WHAT TO DO → In the copy, keep every word of the data below and none of its pictures.

INPUT →
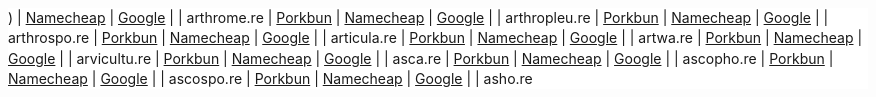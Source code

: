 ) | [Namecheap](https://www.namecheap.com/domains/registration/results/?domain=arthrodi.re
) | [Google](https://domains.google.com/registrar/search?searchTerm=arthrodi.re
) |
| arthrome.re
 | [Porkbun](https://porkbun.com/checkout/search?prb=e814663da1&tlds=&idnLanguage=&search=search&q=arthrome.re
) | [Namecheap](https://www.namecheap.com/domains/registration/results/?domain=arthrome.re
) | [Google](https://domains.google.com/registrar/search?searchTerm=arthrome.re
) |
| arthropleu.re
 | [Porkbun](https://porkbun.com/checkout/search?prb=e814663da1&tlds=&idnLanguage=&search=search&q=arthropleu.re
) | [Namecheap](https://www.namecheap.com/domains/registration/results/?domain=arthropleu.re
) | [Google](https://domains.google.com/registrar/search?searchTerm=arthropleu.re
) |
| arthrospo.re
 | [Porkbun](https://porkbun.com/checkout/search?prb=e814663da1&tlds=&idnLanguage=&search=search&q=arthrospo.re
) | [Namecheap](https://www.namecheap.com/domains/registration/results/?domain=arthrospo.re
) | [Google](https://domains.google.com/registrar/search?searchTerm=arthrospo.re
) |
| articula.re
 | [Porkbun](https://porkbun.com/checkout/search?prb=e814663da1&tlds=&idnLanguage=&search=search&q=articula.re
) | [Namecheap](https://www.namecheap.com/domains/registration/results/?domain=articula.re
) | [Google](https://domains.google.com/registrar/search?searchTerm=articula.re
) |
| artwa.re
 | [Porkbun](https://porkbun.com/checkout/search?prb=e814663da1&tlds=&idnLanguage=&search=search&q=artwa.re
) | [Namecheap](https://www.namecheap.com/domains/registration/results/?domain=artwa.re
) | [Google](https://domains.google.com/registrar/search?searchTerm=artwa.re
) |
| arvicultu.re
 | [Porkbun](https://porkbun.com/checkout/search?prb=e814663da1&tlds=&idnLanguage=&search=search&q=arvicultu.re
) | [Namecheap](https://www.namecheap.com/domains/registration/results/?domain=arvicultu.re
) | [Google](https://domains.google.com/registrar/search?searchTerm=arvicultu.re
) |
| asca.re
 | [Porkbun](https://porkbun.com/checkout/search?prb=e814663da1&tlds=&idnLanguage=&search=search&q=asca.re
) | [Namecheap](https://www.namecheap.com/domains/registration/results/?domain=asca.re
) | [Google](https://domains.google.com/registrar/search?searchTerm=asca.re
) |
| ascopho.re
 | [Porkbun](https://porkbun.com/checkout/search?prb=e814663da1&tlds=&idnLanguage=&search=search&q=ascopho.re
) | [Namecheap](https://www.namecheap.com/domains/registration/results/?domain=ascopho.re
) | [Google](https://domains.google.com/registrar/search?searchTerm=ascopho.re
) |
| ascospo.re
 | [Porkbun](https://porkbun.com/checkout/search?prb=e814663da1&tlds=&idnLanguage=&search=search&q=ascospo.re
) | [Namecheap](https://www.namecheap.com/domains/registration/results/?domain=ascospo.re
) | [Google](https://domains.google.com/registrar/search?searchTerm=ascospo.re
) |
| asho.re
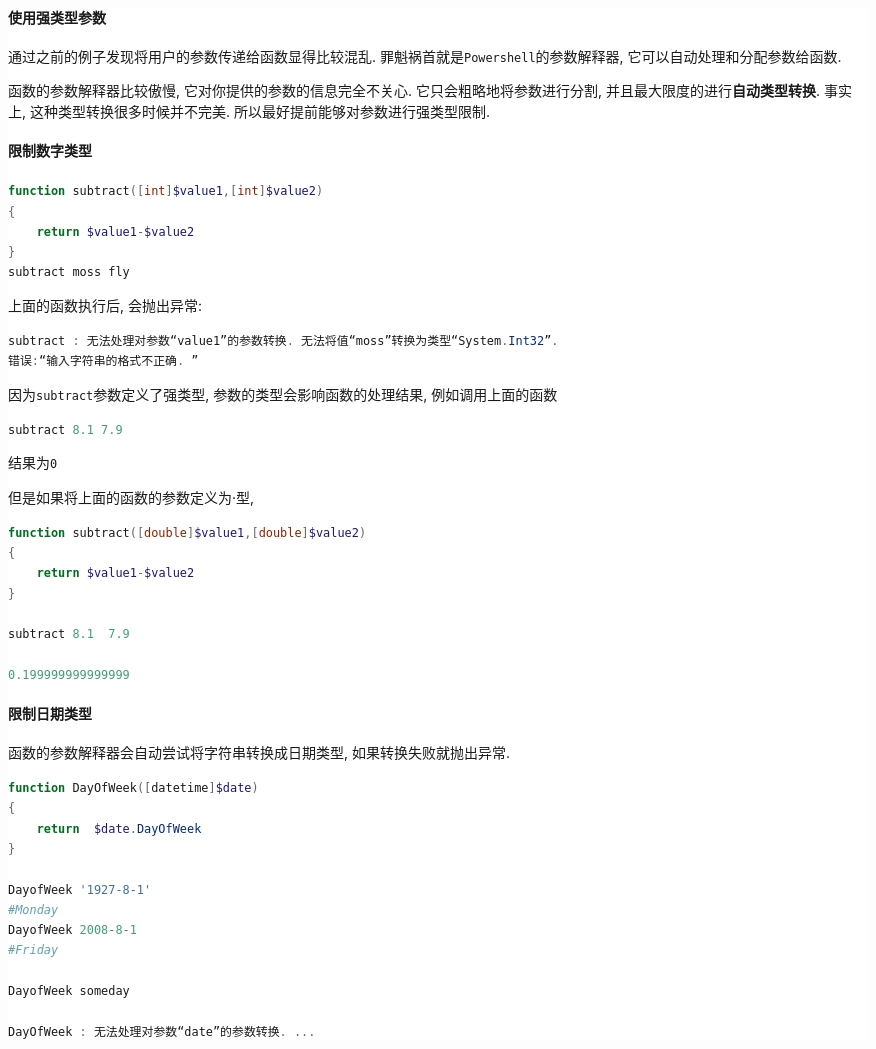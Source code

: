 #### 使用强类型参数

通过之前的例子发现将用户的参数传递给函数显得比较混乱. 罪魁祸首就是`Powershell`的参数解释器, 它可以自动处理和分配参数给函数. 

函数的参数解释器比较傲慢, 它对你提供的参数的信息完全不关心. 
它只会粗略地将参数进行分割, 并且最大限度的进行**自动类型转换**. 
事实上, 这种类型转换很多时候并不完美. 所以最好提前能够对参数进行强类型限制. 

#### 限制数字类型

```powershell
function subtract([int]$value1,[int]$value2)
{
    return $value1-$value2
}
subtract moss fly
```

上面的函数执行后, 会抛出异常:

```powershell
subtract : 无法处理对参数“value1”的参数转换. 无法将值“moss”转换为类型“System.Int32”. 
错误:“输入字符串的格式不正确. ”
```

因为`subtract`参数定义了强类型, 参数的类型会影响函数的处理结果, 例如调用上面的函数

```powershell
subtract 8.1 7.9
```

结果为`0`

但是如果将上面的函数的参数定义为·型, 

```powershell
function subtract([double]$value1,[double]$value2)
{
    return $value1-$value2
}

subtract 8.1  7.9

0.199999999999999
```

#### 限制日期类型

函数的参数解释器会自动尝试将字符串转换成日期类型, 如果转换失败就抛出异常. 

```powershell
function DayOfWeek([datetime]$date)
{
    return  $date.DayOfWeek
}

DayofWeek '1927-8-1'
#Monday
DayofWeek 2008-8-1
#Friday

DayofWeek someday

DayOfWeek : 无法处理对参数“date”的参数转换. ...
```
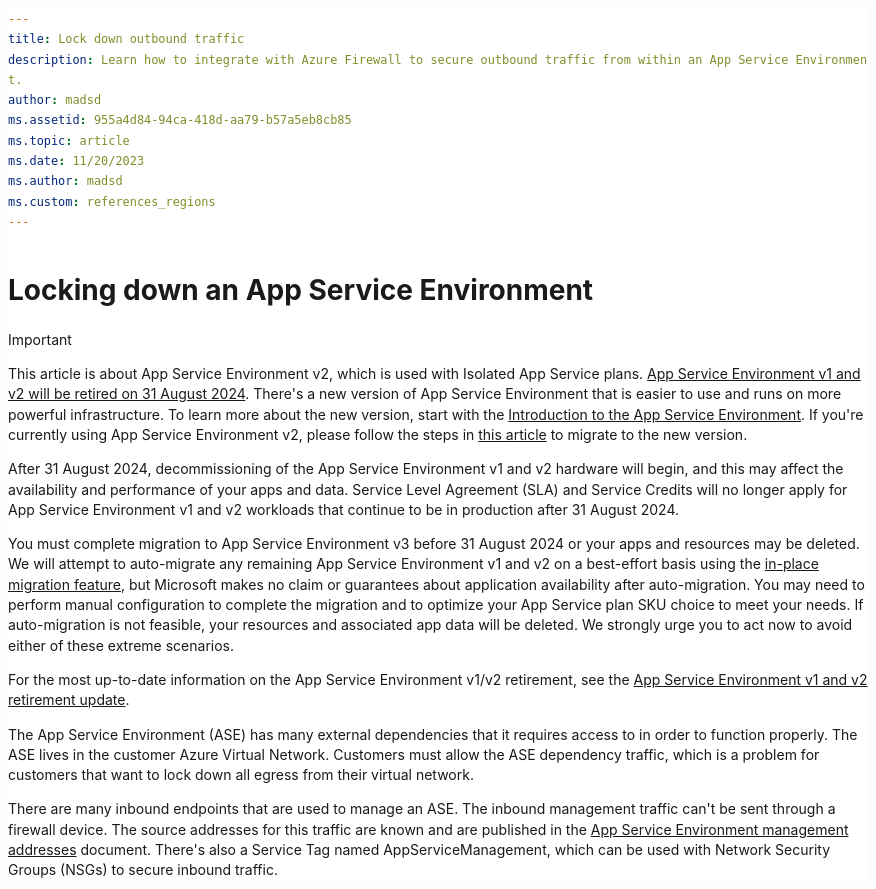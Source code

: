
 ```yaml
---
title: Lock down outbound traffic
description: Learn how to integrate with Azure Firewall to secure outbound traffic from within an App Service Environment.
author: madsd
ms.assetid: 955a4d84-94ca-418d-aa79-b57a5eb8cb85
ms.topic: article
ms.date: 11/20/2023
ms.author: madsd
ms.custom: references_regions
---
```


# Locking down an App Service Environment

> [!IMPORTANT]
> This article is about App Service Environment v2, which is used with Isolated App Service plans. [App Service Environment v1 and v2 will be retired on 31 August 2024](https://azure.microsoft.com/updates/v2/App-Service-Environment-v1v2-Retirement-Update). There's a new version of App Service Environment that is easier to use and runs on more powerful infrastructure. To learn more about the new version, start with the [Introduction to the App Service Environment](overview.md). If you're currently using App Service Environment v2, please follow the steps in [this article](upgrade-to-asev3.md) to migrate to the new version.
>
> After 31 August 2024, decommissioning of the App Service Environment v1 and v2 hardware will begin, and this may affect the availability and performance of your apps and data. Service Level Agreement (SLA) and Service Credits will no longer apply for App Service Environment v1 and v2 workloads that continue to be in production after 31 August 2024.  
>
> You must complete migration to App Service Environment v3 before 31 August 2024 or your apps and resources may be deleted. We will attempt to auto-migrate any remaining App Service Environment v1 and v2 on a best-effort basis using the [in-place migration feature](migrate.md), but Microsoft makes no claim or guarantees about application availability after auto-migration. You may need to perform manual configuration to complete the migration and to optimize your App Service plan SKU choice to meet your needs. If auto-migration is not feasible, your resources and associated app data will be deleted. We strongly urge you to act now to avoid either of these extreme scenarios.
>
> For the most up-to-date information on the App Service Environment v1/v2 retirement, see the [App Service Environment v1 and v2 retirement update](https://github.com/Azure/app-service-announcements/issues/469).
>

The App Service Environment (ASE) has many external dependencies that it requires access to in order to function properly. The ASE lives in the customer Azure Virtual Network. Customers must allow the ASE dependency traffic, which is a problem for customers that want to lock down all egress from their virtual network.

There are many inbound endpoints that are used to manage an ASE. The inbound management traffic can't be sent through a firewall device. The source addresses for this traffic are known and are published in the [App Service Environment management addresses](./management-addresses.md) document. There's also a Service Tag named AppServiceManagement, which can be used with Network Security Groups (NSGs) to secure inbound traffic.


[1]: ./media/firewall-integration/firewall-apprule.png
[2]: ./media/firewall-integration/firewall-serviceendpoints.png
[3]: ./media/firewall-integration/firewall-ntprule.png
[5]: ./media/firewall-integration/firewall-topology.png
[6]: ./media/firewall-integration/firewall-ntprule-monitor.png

RESULT →
Source code

: ) | [Namecheap](https://www.namecheap.com/domains/registration/results/?domain=arthrodi.re
) | [Google](https://domains.google.com/registrar/search?searchTerm=arthrodi.re
) |
| arthrome.re
 | [Porkbun](https://porkbun.com/checkout/search?prb=e814663da1&tlds=&idnLanguage=&search=search&q=arthrome.re
) | [Namecheap](https://www.namecheap.com/domains/registration/results/?domain=arthrome.re
) | [Google](https://domains.google.com/registrar/search?searchTerm=arthrome.re
) |
| arthropleu.re
 | [Porkbun](https://porkbun.com/checkout/search?prb=e814663da1&tlds=&idnLanguage=&search=search&q=arthropleu.re
) | [Namecheap](https://www.namecheap.com/domains/registration/results/?domain=arthropleu.re
) | [Google](https://domains.google.com/registrar/search?searchTerm=arthropleu.re
) |
| arthrospo.re
 | [Porkbun](https://porkbun.com/checkout/search?prb=e814663da1&tlds=&idnLanguage=&search=search&q=arthrospo.re
) | [Namecheap](https://www.namecheap.com/domains/registration/results/?domain=arthrospo.re
) | [Google](https://domains.google.com/registrar/search?searchTerm=arthrospo.re
) |
| articula.re
 | [Porkbun](https://porkbun.com/checkout/search?prb=e814663da1&tlds=&idnLanguage=&search=search&q=articula.re
) | [Namecheap](https://www.namecheap.com/domains/registration/results/?domain=articula.re
) | [Google](https://domains.google.com/registrar/search?searchTerm=articula.re
) |
| artwa.re
 | [Porkbun](https://porkbun.com/checkout/search?prb=e814663da1&tlds=&idnLanguage=&search=search&q=artwa.re
) | [Namecheap](https://www.namecheap.com/domains/registration/results/?domain=artwa.re
) | [Google](https://domains.google.com/registrar/search?searchTerm=artwa.re
) |
| arvicultu.re
 | [Porkbun](https://porkbun.com/checkout/search?prb=e814663da1&tlds=&idnLanguage=&search=search&q=arvicultu.re
) | [Namecheap](https://www.namecheap.com/domains/registration/results/?domain=arvicultu.re
) | [Google](https://domains.google.com/registrar/search?searchTerm=arvicultu.re
) |
| asca.re
 | [Porkbun](https://porkbun.com/checkout/search?prb=e814663da1&tlds=&idnLanguage=&search=search&q=asca.re
) | [Namecheap](https://www.namecheap.com/domains/registration/results/?domain=asca.re
) | [Google](https://domains.google.com/registrar/search?searchTerm=asca.re
) |
| ascopho.re
 | [Porkbun](https://porkbun.com/checkout/search?prb=e814663da1&tlds=&idnLanguage=&search=search&q=ascopho.re
) | [Namecheap](https://www.namecheap.com/domains/registration/results/?domain=ascopho.re
) | [Google](https://domains.google.com/registrar/search?searchTerm=ascopho.re
) |
| ascospo.re
 | [Porkbun](https://porkbun.com/checkout/search?prb=e814663da1&tlds=&idnLanguage=&search=search&q=ascospo.re
) | [Namecheap](https://www.namecheap.com/domains/registration/results/?domain=ascospo.re
) | [Google](https://domains.google.com/registrar/search?searchTerm=ascospo.re
) |
| asho.re
Source code

: #### 使用强类型参数

通过之前的例子发现将用户的参数传递给函数显得比较混乱. 罪魁祸首就是`Powershell`的参数解释器, 它可以自动处理和分配参数给函数. 

函数的参数解释器比较傲慢, 它对你提供的参数的信息完全不关心. 
它只会粗略地将参数进行分割, 并且最大限度的进行**自动类型转换**. 
事实上, 这种类型转换很多时候并不完美. 所以最好提前能够对参数进行强类型限制. 

#### 限制数字类型

```powershell
function subtract([int]$value1,[int]$value2)
{
    return $value1-$value2
}
subtract moss fly
```

上面的函数执行后, 会抛出异常:

```powershell
subtract : 无法处理对参数“value1”的参数转换. 无法将值“moss”转换为类型“System.Int32”. 
错误:“输入字符串的格式不正确. ”
```

因为`subtract`参数定义了强类型, 参数的类型会影响函数的处理结果, 例如调用上面的函数

```powershell
subtract 8.1 7.9
```

结果为`0`

但是如果将上面的函数的参数定义为·型, 

```powershell
function subtract([double]$value1,[double]$value2)
{
    return $value1-$value2
}

subtract 8.1  7.9

0.199999999999999
```

#### 限制日期类型

函数的参数解释器会自动尝试将字符串转换成日期类型, 如果转换失败就抛出异常. 

```powershell
function DayOfWeek([datetime]$date)
{
    return  $date.DayOfWeek
}

DayofWeek '1927-8-1'
#Monday
DayofWeek 2008-8-1
#Friday

DayofWeek someday

DayOfWeek : 无法处理对参数“date”的参数转换. ...
```
Source code

:
 ```yaml
---
title: Lock down outbound traffic
description: Learn how to integrate with Azure Firewall to secure outbound traffic from within an App Service Environment.
author: madsd
ms.assetid: 955a4d84-94ca-418d-aa79-b57a5eb8cb85
ms.topic: article
ms.date: 11/20/2023
ms.author: madsd
ms.custom: references_regions
---
```


# Locking down an App Service Environment

> [!IMPORTANT]
> This article is about App Service Environment v2, which is used with Isolated App Service plans. [App Service Environment v1 and v2 will be retired on 31 August 2024](https://azure.microsoft.com/updates/v2/App-Service-Environment-v1v2-Retirement-Update). There's a new version of App Service Environment that is easier to use and runs on more powerful infrastructure. To learn more about the new version, start with the [Introduction to the App Service Environment](overview.md). If you're currently using App Service Environment v2, please follow the steps in [this article](upgrade-to-asev3.md) to migrate to the new version.
>
> After 31 August 2024, decommissioning of the App Service Environment v1 and v2 hardware will begin, and this may affect the availability and performance of your apps and data. Service Level Agreement (SLA) and Service Credits will no longer apply for App Service Environment v1 and v2 workloads that continue to be in production after 31 August 2024.  
>
> You must complete migration to App Service Environment v3 before 31 August 2024 or your apps and resources may be deleted. We will attempt to auto-migrate any remaining App Service Environment v1 and v2 on a best-effort basis using the [in-place migration feature](migrate.md), but Microsoft makes no claim or guarantees about application availability after auto-migration. You may need to perform manual configuration to complete the migration and to optimize your App Service plan SKU choice to meet your needs. If auto-migration is not feasible, your resources and associated app data will be deleted. We strongly urge you to act now to avoid either of these extreme scenarios.
>
> For the most up-to-date information on the App Service Environment v1/v2 retirement, see the [App Service Environment v1 and v2 retirement update](https://github.com/Azure/app-service-announcements/issues/469).
>

The App Service Environment (ASE) has many external dependencies that it requires access to in order to function properly. The ASE lives in the customer Azure Virtual Network. Customers must allow the ASE dependency traffic, which is a problem for customers that want to lock down all egress from their virtual network.

There are many inbound endpoints that are used to manage an ASE. The inbound management traffic can't be sent through a firewall device. The source addresses for this traffic are known and are published in the [App Service Environment management addresses](./management-addresses.md) document. There's also a Service Tag named AppServiceManagement, which can be used with Network Security Groups (NSGs) to secure inbound traffic.


[1]: ./media/firewall-integration/firewall-apprule.png
[2]: ./media/firewall-integration/firewall-serviceendpoints.png
[3]: ./media/firewall-integration/firewall-ntprule.png
[5]: ./media/firewall-integration/firewall-topology.png
[6]: ./media/firewall-integration/firewall-ntprule-monitor.png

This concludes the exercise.